So going back to lesson 10 and studying the concept of batchnorm and learnable parameters gave me an idea. Thanks to the more general and abstract representation of GeneralRelu, it becomes clear that we should just learn the parameters of GeneralRelu since this will let them vary throughout the phases of training and also to vary by layer. On my own i have no intuition for how leaky or how much shift should be added to the relu on the first layer versus the relu in the middle versus a relu at the end, but the NN probably knows. So why don’t we just start with some sensible general parameters and let the model adjust as needed?
That’s what i did here:
Disclaimer This code didn’t work as anticipated. The new relu parameters weren’t training becuase i had to call .item() on them to get the associatged functions to work.
class LearnedRelu(nn.Module):
def __init__(self, leak=0.1, sub=0.25, maxv=100):
super().__init__()
self.leak = nn.Parameter(torch.ones(1)*leak)
self.sub = nn.Parameter(torch.zeros(1)+sub)
self.maxv = nn.Parameter(torch.ones(1)*maxv)
def forward(self, x):
x = F.leaky_relu(x,self.leak.item())
x.sub_(self.sub)
x.clamp_max_(self.maxv.item())
return x
In my initial experiments it’s worked great so far. The telemetry is much smoother and the model achieves higher val accuracy more quickly on mnist than with predefined relu.
The mnist task seems too easy though so I’m going to apply this to Imagenette next and then to image woof to see if we can start to see the impact more clearly.

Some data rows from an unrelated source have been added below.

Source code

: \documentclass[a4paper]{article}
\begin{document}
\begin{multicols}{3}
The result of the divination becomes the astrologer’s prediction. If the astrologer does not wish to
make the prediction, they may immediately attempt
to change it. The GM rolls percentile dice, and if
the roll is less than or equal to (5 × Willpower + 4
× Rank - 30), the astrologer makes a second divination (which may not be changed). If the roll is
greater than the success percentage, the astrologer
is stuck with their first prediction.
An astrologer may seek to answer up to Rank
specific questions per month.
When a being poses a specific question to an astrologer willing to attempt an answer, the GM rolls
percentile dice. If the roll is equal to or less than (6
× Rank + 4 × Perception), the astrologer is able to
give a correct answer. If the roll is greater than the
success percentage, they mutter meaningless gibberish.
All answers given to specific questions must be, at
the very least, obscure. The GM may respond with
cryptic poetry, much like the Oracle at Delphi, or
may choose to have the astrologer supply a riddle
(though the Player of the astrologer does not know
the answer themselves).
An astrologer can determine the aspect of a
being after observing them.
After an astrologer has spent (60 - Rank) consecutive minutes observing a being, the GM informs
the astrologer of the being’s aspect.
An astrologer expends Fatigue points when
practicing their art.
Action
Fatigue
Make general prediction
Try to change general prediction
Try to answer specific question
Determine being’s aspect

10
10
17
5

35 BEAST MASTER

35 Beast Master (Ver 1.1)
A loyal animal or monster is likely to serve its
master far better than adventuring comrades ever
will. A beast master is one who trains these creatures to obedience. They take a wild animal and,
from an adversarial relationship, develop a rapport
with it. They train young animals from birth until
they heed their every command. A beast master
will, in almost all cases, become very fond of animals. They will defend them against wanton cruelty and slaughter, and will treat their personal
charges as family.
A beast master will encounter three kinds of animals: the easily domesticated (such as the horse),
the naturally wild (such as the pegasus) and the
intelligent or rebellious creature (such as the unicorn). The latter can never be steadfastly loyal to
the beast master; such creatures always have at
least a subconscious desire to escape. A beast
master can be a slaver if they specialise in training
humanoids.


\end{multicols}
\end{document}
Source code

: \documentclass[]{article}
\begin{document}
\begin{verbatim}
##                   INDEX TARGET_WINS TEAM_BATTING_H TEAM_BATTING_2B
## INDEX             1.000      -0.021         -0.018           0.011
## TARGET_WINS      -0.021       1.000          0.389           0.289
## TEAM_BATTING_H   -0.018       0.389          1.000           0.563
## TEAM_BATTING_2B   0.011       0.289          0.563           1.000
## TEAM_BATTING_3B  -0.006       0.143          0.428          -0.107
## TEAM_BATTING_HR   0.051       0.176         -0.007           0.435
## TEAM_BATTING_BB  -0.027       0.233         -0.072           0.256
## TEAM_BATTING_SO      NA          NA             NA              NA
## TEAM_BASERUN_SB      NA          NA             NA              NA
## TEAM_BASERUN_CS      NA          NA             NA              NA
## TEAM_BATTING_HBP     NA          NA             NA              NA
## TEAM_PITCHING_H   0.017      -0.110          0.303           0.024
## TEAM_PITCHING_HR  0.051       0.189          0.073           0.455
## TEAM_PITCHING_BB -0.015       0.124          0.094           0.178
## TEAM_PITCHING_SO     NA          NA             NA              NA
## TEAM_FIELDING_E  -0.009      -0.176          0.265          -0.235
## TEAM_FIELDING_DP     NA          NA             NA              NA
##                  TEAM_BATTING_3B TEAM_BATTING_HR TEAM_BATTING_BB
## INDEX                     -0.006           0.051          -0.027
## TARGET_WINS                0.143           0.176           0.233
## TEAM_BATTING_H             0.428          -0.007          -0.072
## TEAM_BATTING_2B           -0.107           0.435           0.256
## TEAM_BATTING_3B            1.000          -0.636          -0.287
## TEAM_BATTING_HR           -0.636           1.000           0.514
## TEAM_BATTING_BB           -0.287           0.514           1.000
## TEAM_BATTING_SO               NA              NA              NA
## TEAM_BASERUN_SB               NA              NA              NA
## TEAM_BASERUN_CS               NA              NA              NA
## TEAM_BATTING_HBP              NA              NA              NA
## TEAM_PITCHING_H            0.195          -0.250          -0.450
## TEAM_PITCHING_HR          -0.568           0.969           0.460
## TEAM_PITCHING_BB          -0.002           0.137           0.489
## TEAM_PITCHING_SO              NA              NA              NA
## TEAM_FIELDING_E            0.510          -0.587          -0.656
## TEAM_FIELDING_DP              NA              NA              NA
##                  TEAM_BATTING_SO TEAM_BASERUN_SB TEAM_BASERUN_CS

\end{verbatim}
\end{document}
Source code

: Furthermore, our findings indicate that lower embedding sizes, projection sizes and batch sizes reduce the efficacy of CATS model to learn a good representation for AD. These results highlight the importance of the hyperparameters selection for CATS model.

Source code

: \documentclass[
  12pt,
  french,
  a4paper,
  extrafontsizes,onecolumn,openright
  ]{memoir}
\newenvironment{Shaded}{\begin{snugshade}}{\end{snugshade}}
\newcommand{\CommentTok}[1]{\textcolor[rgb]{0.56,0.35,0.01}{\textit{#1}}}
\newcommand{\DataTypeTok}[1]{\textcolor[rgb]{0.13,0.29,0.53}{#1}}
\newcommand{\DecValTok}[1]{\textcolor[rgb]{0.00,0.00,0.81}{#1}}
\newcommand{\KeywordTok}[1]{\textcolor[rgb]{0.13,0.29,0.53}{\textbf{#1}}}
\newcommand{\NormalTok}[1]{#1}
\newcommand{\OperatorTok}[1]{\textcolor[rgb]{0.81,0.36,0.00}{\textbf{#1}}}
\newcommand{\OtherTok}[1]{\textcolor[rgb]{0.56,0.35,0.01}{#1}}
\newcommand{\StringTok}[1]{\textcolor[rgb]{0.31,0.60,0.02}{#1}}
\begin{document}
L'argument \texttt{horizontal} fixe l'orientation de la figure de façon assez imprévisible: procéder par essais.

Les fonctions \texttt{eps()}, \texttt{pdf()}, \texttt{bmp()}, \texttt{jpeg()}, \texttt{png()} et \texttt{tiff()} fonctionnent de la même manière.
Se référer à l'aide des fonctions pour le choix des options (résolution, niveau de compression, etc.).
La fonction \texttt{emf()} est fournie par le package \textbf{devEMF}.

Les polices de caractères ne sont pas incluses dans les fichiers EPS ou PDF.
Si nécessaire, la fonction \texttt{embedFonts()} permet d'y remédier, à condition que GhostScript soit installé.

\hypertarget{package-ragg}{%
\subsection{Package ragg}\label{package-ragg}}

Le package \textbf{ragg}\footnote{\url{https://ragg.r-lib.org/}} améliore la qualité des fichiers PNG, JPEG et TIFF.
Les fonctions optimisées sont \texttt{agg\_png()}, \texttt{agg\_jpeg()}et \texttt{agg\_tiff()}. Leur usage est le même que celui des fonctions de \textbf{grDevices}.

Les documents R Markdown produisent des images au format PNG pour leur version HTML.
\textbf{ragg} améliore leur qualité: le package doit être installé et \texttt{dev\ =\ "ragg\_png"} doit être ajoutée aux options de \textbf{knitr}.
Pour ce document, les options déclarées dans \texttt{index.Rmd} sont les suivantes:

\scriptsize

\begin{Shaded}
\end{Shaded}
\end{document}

For now here is a gist of my work as applied to the 07_batchnorm notebook:
I think a logical next step is to convert this to a running average of the learned parameters. But for now i’m focusing on this version. Another idea is to freeze the learning of the RELU parameters after, for example, half the epochs have been completed, so that the network has a chance to find good relu parameters but then also has the benefit of stability after “good” relu parameters have been learned.